The meat industry is “beating out transportation as a source of global warming”
“There are many reasons for going veg,” according to a cookbook called New Vegetarian. “During a vegetarian’s lifetime, one can switch from one reason to the next and never run out.”
One of the more notable reasons is the environment, which the meat industry compromises in a whole host of ways. “In 2006 the Food and Agriculture Organization of the United Nations released the report ‘Livestock’s Long Shadow,’ in which the global impact of raising animals for food was assessed. It turns out that livestock, and all the activities involved in the meat-making industry, produce 18 percent of the greenhouse gases emitted per year – beating out transportation as a source of global warming.
As the twentieth century wore on, meat consumption and the issues associated with it only increased. “Between 1970 and 2002, developing countries’ meat consumption per capita increased from 24 to 64 pounds, and in developed nations like our own, from 143 to 176 pounds.”
What are the specific effects of all this meat consumption? “A person who eats meat is responsible for 1.5 tons more carbon dioxide per year than a vegetarian. A person following a low-fat vegetarian diet needs less than half (0.44) an acre per person per year to produce his or her food, while a typical meat eater needs 2.11 acres. This means that more forests must be cleared for raising animals, which is a leading cause of the destruction of rain forests. A vegetarian who shops locally can reduce his or her carbon footprint that much more.”
The good news, from this perspective, is that meat consumption may be on the decline. According to an article in the New York Times (via a post on Gawker, I admit it), demand for meat and poultry was “lower than expected” in the United States during the last quarter. There’s also some concern that the rising cost of grain, due to drought conditions throughout the country, will do further harm to next year’s profit margins.
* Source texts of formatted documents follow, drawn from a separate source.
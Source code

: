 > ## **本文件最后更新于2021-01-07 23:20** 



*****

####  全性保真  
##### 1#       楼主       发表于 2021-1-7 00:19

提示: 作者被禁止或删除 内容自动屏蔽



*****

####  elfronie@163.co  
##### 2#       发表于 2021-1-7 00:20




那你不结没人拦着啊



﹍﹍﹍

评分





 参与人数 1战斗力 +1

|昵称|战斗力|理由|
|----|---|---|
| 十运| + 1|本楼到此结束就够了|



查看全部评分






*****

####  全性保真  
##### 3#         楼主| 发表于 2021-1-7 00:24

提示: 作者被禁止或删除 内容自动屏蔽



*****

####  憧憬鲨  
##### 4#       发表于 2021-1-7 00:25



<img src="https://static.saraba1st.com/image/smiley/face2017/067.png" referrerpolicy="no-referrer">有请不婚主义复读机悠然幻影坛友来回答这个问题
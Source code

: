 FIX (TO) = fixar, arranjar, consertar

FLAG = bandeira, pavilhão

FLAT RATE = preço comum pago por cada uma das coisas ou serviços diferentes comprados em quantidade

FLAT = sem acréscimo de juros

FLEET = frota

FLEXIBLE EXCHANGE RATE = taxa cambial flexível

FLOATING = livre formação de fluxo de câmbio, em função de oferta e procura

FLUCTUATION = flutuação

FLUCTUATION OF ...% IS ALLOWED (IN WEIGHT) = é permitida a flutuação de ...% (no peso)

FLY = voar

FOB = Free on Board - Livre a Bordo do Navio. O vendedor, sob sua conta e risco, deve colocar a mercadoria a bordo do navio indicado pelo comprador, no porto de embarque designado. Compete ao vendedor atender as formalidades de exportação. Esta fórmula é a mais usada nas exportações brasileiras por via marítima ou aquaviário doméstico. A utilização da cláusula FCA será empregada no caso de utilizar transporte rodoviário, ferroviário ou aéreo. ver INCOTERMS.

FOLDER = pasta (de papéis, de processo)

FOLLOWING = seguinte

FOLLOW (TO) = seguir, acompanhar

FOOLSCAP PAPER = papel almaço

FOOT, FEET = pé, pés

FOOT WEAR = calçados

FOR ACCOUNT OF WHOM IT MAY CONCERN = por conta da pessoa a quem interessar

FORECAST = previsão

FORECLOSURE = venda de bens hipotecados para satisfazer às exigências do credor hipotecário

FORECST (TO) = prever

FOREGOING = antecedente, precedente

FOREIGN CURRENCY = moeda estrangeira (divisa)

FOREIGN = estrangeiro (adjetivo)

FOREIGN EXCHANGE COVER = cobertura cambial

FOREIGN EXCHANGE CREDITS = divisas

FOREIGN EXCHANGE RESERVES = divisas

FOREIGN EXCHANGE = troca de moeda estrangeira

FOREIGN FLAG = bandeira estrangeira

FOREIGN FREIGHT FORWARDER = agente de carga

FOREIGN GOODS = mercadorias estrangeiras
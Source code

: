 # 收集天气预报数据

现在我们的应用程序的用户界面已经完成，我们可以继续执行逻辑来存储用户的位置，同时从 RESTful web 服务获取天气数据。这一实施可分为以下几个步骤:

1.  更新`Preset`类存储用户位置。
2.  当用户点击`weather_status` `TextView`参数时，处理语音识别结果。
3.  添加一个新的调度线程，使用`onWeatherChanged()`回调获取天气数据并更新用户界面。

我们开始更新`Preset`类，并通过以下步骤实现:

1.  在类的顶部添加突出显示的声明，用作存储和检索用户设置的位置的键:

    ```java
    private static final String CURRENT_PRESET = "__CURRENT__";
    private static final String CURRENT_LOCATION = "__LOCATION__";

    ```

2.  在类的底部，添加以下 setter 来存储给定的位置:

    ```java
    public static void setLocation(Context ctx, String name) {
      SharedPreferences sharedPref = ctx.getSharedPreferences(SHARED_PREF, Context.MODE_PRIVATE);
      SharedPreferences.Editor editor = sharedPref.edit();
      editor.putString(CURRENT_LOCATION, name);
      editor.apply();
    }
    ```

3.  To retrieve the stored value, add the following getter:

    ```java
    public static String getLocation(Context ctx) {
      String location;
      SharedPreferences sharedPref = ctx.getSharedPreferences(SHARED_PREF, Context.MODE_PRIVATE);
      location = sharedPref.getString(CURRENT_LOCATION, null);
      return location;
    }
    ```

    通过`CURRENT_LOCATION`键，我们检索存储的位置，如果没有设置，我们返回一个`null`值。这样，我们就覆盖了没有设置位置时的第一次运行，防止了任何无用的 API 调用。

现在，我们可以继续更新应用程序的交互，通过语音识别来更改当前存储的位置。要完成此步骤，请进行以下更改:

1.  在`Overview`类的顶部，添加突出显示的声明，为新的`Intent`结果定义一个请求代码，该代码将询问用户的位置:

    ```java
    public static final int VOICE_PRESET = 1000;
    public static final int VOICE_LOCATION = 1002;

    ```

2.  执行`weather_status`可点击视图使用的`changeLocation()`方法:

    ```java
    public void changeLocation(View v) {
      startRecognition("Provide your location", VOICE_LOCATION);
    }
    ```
What do you think? Again, the meat industry is just one of many man-made contributors to global warming – and eating less meat, or none at all, is just one of the many ways you can lessen your personal impact. Shopping locally is another, whether you’re buying meat or not, and even within the meat industry there are better practices that could make a big difference if they were more widely adopted. What sort of changes would you like to see? What are you willing to try?